%%

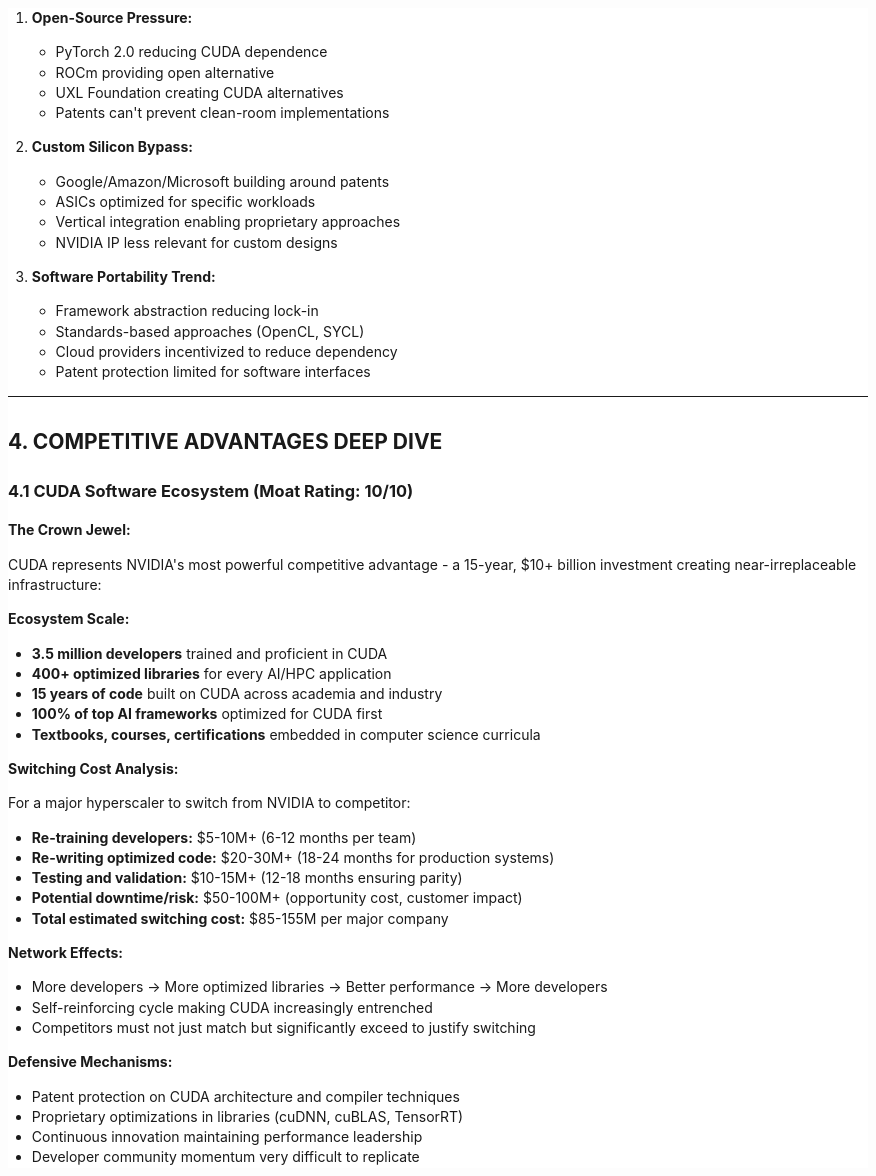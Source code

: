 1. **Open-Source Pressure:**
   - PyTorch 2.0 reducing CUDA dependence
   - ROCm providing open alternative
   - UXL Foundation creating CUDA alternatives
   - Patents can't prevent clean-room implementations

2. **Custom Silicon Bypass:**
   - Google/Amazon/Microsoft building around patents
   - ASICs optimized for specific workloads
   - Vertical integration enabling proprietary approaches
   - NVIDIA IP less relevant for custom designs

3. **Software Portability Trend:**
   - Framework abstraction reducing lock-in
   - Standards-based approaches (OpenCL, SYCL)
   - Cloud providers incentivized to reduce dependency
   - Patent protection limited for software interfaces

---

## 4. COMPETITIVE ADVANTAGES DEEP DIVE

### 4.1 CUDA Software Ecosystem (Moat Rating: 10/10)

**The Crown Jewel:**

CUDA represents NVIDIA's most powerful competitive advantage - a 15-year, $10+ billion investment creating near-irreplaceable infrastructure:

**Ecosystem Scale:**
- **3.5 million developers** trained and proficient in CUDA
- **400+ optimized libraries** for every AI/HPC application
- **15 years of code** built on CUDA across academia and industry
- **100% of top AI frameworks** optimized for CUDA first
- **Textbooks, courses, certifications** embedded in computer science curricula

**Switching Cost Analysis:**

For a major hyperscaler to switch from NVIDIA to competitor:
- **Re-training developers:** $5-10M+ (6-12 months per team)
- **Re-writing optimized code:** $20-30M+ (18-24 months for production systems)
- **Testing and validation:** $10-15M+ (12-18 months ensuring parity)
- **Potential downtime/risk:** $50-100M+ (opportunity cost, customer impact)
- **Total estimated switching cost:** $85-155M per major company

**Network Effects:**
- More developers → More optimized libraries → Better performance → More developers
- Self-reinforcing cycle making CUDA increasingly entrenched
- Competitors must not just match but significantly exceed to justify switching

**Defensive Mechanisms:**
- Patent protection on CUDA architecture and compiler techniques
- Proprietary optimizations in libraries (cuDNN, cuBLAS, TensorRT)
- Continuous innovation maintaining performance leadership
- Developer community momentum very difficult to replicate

%%
%%

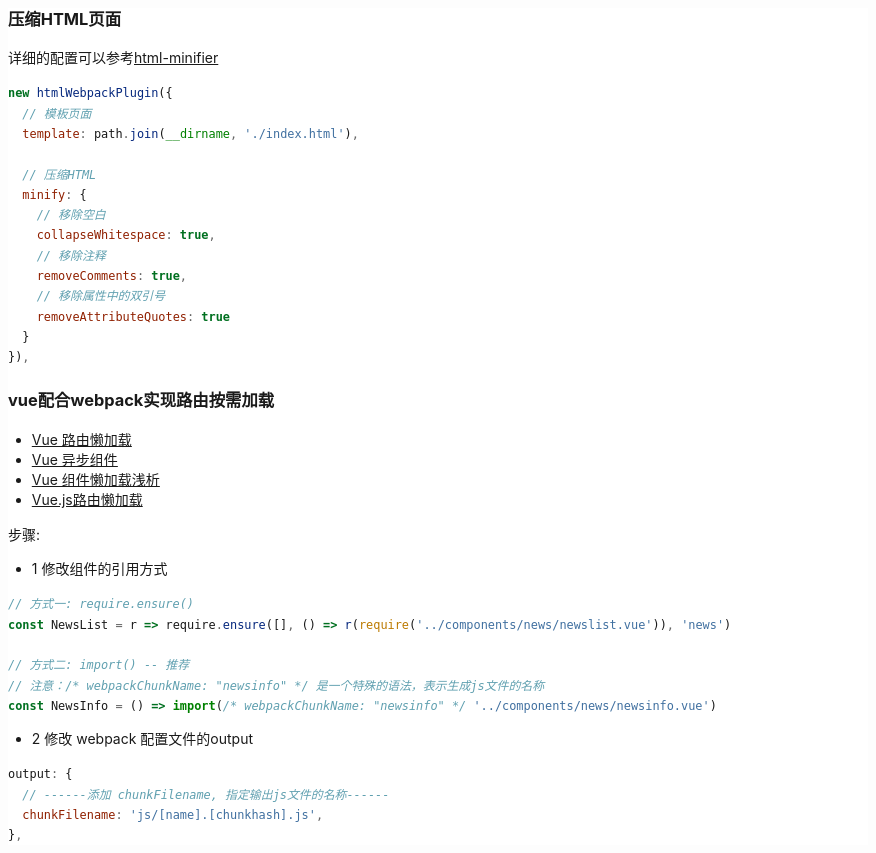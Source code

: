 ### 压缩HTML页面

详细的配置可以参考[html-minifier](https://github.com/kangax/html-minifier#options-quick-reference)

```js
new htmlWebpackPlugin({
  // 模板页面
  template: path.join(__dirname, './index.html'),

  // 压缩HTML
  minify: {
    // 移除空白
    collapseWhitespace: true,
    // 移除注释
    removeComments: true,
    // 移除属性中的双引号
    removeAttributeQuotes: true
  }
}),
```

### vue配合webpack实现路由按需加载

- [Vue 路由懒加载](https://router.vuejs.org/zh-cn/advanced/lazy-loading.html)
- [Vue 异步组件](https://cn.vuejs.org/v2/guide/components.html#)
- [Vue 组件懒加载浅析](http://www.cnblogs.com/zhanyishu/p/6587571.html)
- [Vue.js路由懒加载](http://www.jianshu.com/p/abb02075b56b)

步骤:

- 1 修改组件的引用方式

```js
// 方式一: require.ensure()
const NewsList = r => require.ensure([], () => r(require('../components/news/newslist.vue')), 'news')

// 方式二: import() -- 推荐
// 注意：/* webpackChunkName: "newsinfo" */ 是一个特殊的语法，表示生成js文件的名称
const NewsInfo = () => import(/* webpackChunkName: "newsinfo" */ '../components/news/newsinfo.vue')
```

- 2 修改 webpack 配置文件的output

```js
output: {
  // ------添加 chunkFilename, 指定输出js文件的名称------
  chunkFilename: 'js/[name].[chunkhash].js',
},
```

%%
%%

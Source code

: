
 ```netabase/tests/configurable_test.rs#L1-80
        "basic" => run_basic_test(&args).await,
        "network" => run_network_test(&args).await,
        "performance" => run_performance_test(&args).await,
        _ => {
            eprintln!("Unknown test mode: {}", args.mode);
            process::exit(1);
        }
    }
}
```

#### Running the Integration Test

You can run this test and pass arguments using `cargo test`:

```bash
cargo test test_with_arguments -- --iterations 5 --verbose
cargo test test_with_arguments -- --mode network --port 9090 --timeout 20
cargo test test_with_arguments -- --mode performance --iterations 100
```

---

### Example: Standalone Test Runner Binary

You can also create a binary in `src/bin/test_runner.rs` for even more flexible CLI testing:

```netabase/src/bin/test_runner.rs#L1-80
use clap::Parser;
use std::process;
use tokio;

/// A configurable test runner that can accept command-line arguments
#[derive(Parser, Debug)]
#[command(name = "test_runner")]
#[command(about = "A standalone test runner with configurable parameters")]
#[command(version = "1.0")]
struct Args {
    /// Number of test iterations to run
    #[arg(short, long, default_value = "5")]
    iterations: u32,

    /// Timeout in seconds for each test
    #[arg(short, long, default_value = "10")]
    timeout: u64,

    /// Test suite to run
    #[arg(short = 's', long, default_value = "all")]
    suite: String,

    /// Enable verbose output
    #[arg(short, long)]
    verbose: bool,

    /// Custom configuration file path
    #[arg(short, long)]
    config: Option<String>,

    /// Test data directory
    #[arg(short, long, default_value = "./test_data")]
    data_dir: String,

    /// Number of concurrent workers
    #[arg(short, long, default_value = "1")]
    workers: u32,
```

%%

> **Problem details**
Your task is to count the lines of the records that contain "https". Answer with only that number.

> **Exercise output**
3